Locked plating and intramedullary nailing are currently the most common methods of treatment, as reflected in this study, due to their minimally invasive surgical technique. Rorabeck type II fractures treated with a locking plate or intramedullary nail/rod had similarly successfully healing rates of 87% and 84%, respectively. Nine articles, totaling 461 fractures, in our study directly compared locked plating and intramedullary nailing. Five articles found no overall advantage to either method, while three articles supported locked plating and one article favored nailing5, 7, 13, 16, 19, 20, 30, 35, 41.
Although the healing rate for Rorabeck type II fractures between locked plating and the intramedullary nail/rod was similar, the complication rates differed. The complication rate for the intramedullary nail/rod was 18% higher than for locked plating.
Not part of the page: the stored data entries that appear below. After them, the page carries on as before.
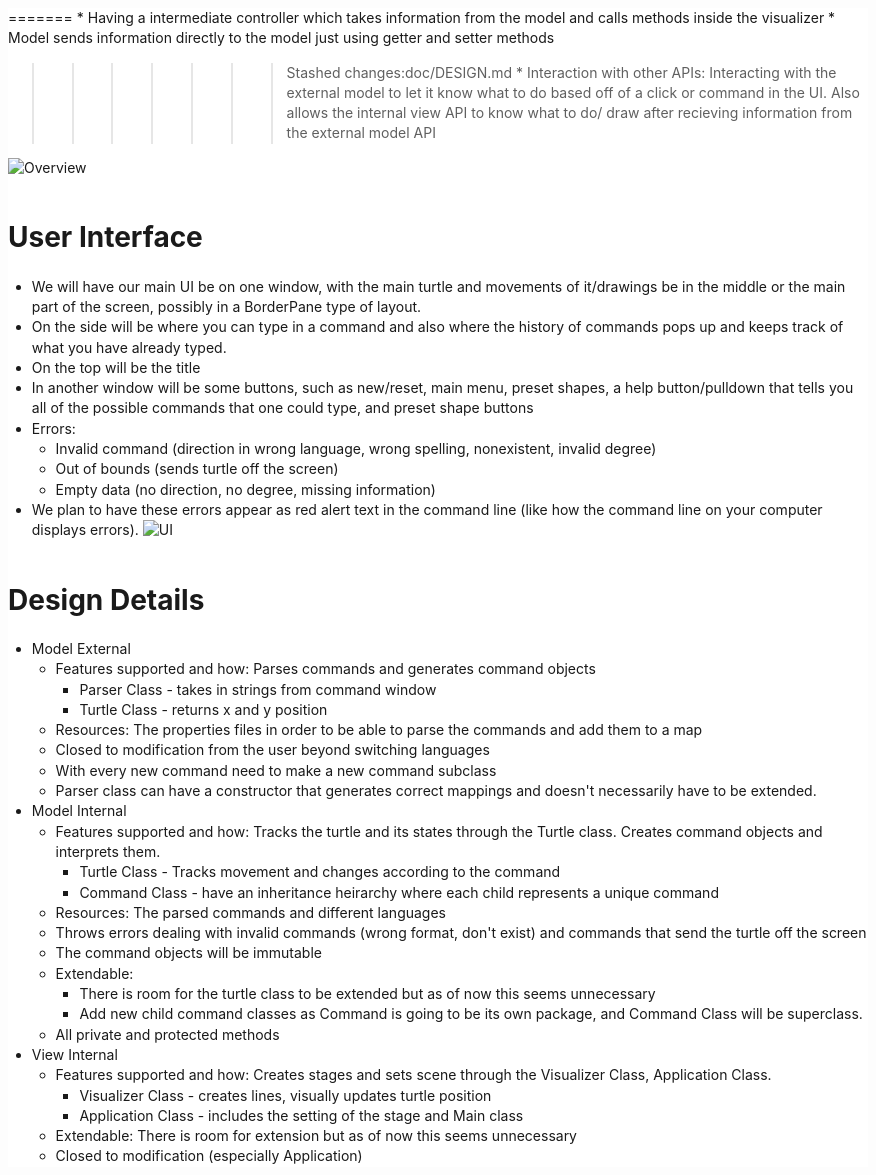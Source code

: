 =======
        * Having a intermediate controller which takes information from the model and calls methods inside the visualizer
        * Model sends information directly to the model just using getter and setter methods
>>>>>>> Stashed changes:doc/DESIGN.md
    * Interaction with other APIs: Interacting with the external model to let it know what to do based off of a click or command in the UI. Also allows the internal view API to know what to do/ draw after recieving information from the external model API

![Overview](Overview.png)

# User Interface

* We will have our main UI be on one window, with the main turtle and movements of it/drawings be in the middle or the main part of the screen, possibly in a BorderPane type of layout.
* On the side will be where you can type in a command and also where the history of commands pops up and keeps track of what you have already typed. 
* On the top will be the title
* In another window will be some buttons, such as new/reset, main menu, preset shapes, a help button/pulldown that tells you all of the possible commands that one could type, and preset shape buttons 
* Errors:
    * Invalid command (direction in wrong language, wrong spelling, nonexistent, invalid degree)
    * Out of bounds (sends turtle off the screen)
    * Empty data (no direction, no degree, missing information)
* We plan to have these errors appear as red alert text in the command line (like how the command line on your computer displays errors).
![UI](Turtle.png)

# Design Details

* Model External 
    * Features supported and how: Parses commands and generates command objects
        * Parser Class - takes in strings from command window 
        * Turtle Class - returns x and y position
    * Resources: The properties files in order to be able to parse the commands and add them to a map
    * Closed to modification from the user beyond switching languages
    * With every new command need to make a new command subclass 
    * Parser class can have a constructor that generates correct mappings and doesn't necessarily have to be extended. 
* Model Internal 
    * Features supported and how: Tracks the turtle and its states through the Turtle class. Creates command objects and interprets them. 
        * Turtle Class - Tracks movement and changes according to the command
        * Command Class - have an inheritance heirarchy where each child represents a unique command
    * Resources: The parsed commands and different languages
    * Throws errors dealing with invalid commands (wrong format, don't exist) and commands that send the turtle off the screen
    * The command objects will be immutable
    * Extendable: 
        * There is room for the turtle class to be extended but as of now this seems unnecessary
        * Add new child command classes as Command is going to be its own package, and Command Class will be superclass. 
    * All private and protected methods
* View Internal 
    * Features supported and how: Creates stages and sets scene through the Visualizer Class, Application Class.
        * Visualizer Class - creates lines, visually updates turtle position
        * Application Class - includes the setting of the stage and Main class 
    * Extendable: There is room for extension but as of now this seems unnecessary
    * Closed to modification (especially Application)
The two most frequent complications were non/mal/delayed union and revision, which seems reasonable as revision usually follows a malunion or nonunion.
There were several limitations to this study. Since data from 41 articles were compiled there was a lack of consistent standards from study to study. This included different brands of equipment being used, fracture classifications judged by different people, and different definitions of medical terms. In addition, each article was retrospective in nature and most lacked a control group. This study's detailed breakdown of each fracture resulted in small sample sizes for most of the groups in the classification and subclassification types. Additionally, the lack of comprehensive data for each fracture limited our sample sizes.
Conclusion
The most frequent type of periprosthetic distal femur fracture after TKA is Rorabeck type II. The most common treatments for these types of fractures are locked plating and intramedullary nailing, with similar healing rates of 87 and 84%, respectively. However, the complication rate for locked plating was lower than for intramedullary nailing.
Disclosure: The authors declare no conflicts of interest. No benefits in any form have been, or will be, received from a commercial party related directly or indirectly to the subject of this manuscript.